## THE TASK
Skipping all pictures, set down the lines of the listing from the first through the one with "Not only no".

::: DATASET RECORDS :::

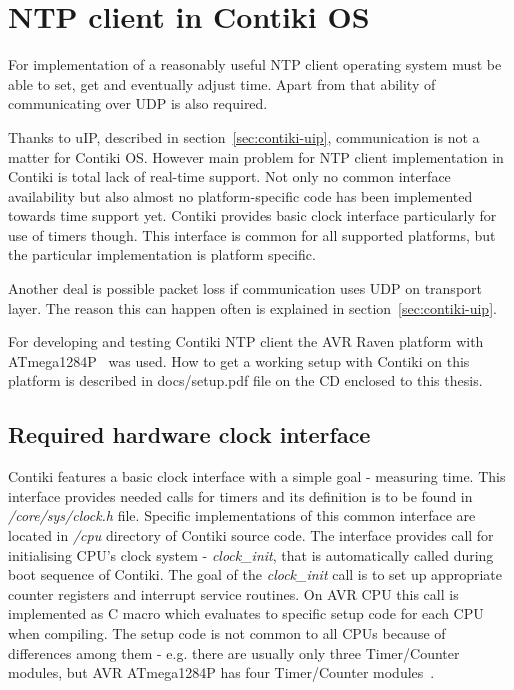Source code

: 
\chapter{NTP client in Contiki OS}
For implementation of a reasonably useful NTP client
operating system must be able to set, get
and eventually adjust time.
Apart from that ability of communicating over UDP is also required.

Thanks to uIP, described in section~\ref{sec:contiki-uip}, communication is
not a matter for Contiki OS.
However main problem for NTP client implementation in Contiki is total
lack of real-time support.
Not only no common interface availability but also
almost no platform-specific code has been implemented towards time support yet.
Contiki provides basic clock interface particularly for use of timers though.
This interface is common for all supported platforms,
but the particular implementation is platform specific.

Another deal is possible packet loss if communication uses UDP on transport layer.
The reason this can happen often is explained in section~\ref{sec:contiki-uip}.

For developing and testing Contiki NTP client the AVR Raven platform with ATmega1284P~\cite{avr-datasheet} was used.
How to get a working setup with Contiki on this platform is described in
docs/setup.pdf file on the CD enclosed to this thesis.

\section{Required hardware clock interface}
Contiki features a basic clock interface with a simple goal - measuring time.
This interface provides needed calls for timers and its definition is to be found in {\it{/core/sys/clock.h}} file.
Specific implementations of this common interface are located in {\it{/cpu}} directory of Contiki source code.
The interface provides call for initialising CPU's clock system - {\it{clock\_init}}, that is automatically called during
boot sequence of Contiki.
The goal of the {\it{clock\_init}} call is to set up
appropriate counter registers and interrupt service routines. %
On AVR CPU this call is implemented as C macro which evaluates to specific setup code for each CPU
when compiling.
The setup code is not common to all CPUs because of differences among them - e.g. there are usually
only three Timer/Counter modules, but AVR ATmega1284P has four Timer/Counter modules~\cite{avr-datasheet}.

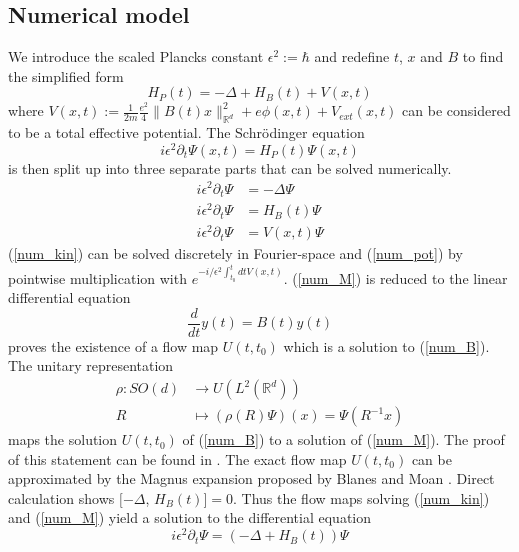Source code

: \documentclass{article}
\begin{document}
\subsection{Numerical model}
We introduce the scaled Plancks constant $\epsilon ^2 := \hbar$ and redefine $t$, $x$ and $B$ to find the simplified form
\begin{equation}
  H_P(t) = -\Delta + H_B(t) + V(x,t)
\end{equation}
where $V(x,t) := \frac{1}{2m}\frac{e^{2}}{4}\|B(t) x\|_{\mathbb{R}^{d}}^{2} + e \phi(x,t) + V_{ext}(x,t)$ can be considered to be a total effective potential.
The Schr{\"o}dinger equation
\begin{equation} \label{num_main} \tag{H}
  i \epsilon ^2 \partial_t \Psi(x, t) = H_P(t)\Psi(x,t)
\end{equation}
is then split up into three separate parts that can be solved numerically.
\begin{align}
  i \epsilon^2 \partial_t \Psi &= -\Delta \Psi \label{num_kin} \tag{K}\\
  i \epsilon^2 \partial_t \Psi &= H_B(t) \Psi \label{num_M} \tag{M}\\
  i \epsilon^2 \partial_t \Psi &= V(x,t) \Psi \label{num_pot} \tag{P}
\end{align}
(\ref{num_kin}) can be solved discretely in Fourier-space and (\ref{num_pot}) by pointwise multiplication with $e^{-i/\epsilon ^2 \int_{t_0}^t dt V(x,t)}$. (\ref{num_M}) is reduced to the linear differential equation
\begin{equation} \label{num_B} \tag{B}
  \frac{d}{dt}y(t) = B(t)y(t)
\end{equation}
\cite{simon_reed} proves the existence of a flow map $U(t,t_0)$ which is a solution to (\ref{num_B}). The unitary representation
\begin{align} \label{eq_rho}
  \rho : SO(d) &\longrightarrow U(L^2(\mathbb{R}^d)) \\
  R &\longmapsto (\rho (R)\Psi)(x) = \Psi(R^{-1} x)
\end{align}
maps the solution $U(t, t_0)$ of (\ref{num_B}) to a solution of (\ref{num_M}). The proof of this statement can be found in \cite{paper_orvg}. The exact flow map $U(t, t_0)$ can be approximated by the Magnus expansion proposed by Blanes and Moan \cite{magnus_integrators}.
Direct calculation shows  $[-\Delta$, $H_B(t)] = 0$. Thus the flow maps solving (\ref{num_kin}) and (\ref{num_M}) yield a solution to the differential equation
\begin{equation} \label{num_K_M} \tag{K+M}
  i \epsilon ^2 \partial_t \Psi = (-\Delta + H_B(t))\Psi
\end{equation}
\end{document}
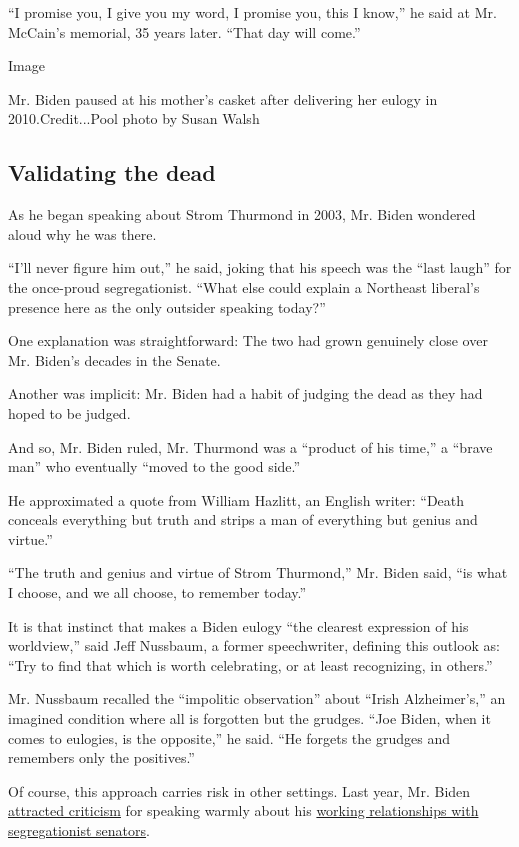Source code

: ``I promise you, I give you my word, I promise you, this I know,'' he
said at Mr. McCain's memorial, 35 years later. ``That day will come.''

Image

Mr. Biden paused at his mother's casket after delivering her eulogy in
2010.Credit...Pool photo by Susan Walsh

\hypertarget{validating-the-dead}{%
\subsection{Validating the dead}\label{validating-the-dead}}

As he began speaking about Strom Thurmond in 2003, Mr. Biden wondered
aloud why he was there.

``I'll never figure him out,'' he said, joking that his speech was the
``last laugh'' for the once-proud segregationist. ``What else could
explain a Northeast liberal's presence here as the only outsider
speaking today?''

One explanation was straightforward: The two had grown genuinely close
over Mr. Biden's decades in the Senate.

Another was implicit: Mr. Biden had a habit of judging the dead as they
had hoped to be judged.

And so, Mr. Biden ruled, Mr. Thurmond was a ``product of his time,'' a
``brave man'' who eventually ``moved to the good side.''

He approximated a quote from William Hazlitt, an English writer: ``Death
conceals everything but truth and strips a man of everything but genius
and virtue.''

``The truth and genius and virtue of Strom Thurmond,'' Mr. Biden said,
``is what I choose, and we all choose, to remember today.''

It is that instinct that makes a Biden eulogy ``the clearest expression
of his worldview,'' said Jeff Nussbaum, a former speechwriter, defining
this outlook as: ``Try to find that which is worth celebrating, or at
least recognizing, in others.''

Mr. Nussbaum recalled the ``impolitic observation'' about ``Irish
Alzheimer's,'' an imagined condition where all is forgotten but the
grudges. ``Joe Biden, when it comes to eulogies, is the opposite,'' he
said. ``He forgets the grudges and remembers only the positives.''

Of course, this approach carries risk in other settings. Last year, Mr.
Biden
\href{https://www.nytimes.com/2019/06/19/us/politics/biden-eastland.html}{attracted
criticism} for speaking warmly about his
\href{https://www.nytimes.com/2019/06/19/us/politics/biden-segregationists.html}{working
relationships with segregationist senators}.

:::

## THE ANSWER
Source code

: 
\chapter{NTP client in Contiki OS}
For implementation of a reasonably useful NTP client
operating system must be able to set, get
and eventually adjust time.
Apart from that ability of communicating over UDP is also required.

Thanks to uIP, described in section~\ref{sec:contiki-uip}, communication is
not a matter for Contiki OS.
However main problem for NTP client implementation in Contiki is total
lack of real-time support.
Not only no common interface availability but also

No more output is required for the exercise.